Work to complete: Repeat each entry below exactly, omitting any picture it holds.

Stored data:
Content starts

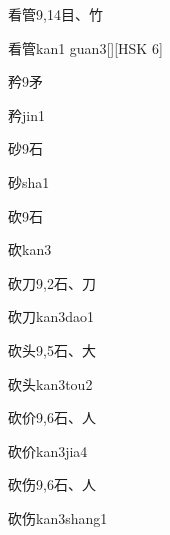 \begin{Entry}{看管}{9,14}{⽬、⽵}
  \begin{Phonetics}{看管}{kan1 guan3}[][HSK 6]
  \end{Phonetics}
\end{Entry}

\begin{Entry}{矜}{9}{⽭}
  \begin{Phonetics}{矜}{jin1}
  \end{Phonetics}
\end{Entry}

\begin{Entry}{砂}{9}{⽯}
  \begin{Phonetics}{砂}{sha1}
  \end{Phonetics}
\end{Entry}

\begin{Entry}{砍}{9}{⽯}
  \begin{Phonetics}{砍}{kan3}
  \end{Phonetics}
\end{Entry}

\begin{Entry}{砍刀}{9,2}{⽯、⼑}
  \begin{Phonetics}{砍刀}{kan3dao1}
  \end{Phonetics}
\end{Entry}

\begin{Entry}{砍头}{9,5}{⽯、⼤}
  \begin{Phonetics}{砍头}{kan3tou2}
  \end{Phonetics}
\end{Entry}

\begin{Entry}{砍价}{9,6}{⽯、⼈}
  \begin{Phonetics}{砍价}{kan3jia4}
  \end{Phonetics}
\end{Entry}

\begin{Entry}{砍伤}{9,6}{⽯、⼈}
  \begin{Phonetics}{砍伤}{kan3shang1}
  \end{Phonetics}
\end{Entry}

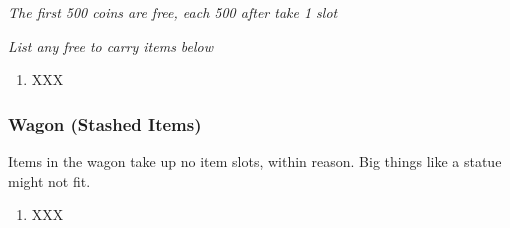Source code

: \documentclass[10pt]{article}
\providecommand{\tightlist}{%
  \setlength{\itemsep}{0pt}\setlength{\parskip}{0pt}}
\begin{document}
\begin{multicols}{2}
\emph{The first 500 coins are free, each 500 after take 1 slot}

\emph{List any free to carry items below}

\begin{enumerate}
\tightlist
\item
  XXX
\end{enumerate}

\subsubsection{Wagon (Stashed Items)}\label{wagon-stashed-items}

Items in the wagon take up no item slots, within reason. Big things like
a statue might not fit.

\begin{enumerate}
\tightlist
\item
  XXX
\end{enumerate}

\end{multicols}
\end{document}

Content ends

Task output:
 \begin{Entry}{看管}{9,14}{⽬、⽵}
  \begin{Phonetics}{看管}{kan1 guan3}[][HSK 6]
  \end{Phonetics}
\end{Entry}

\begin{Entry}{矜}{9}{⽭}
  \begin{Phonetics}{矜}{jin1}
  \end{Phonetics}
\end{Entry}

\begin{Entry}{砂}{9}{⽯}
  \begin{Phonetics}{砂}{sha1}
  \end{Phonetics}
\end{Entry}

\begin{Entry}{砍}{9}{⽯}
  \begin{Phonetics}{砍}{kan3}
  \end{Phonetics}
\end{Entry}

\begin{Entry}{砍刀}{9,2}{⽯、⼑}
  \begin{Phonetics}{砍刀}{kan3dao1}
  \end{Phonetics}
\end{Entry}

\begin{Entry}{砍头}{9,5}{⽯、⼤}
  \begin{Phonetics}{砍头}{kan3tou2}
  \end{Phonetics}
\end{Entry}

\begin{Entry}{砍价}{9,6}{⽯、⼈}
  \begin{Phonetics}{砍价}{kan3jia4}
  \end{Phonetics}
\end{Entry}

\begin{Entry}{砍伤}{9,6}{⽯、⼈}
  \begin{Phonetics}{砍伤}{kan3shang1}
  \end{Phonetics}
\end{Entry}

Source code

: \documentclass[10pt]{article}
\providecommand{\tightlist}{%
  \setlength{\itemsep}{0pt}\setlength{\parskip}{0pt}}
\begin{document}
\begin{multicols}{2}
\emph{The first 500 coins are free, each 500 after take 1 slot}

\emph{List any free to carry items below}

\begin{enumerate}
\tightlist
\item
  XXX
\end{enumerate}

\subsubsection{Wagon (Stashed Items)}\label{wagon-stashed-items}

Items in the wagon take up no item slots, within reason. Big things like
a statue might not fit.

\begin{enumerate}
\tightlist
\item
  XXX
\end{enumerate}

\end{multicols}
\end{document}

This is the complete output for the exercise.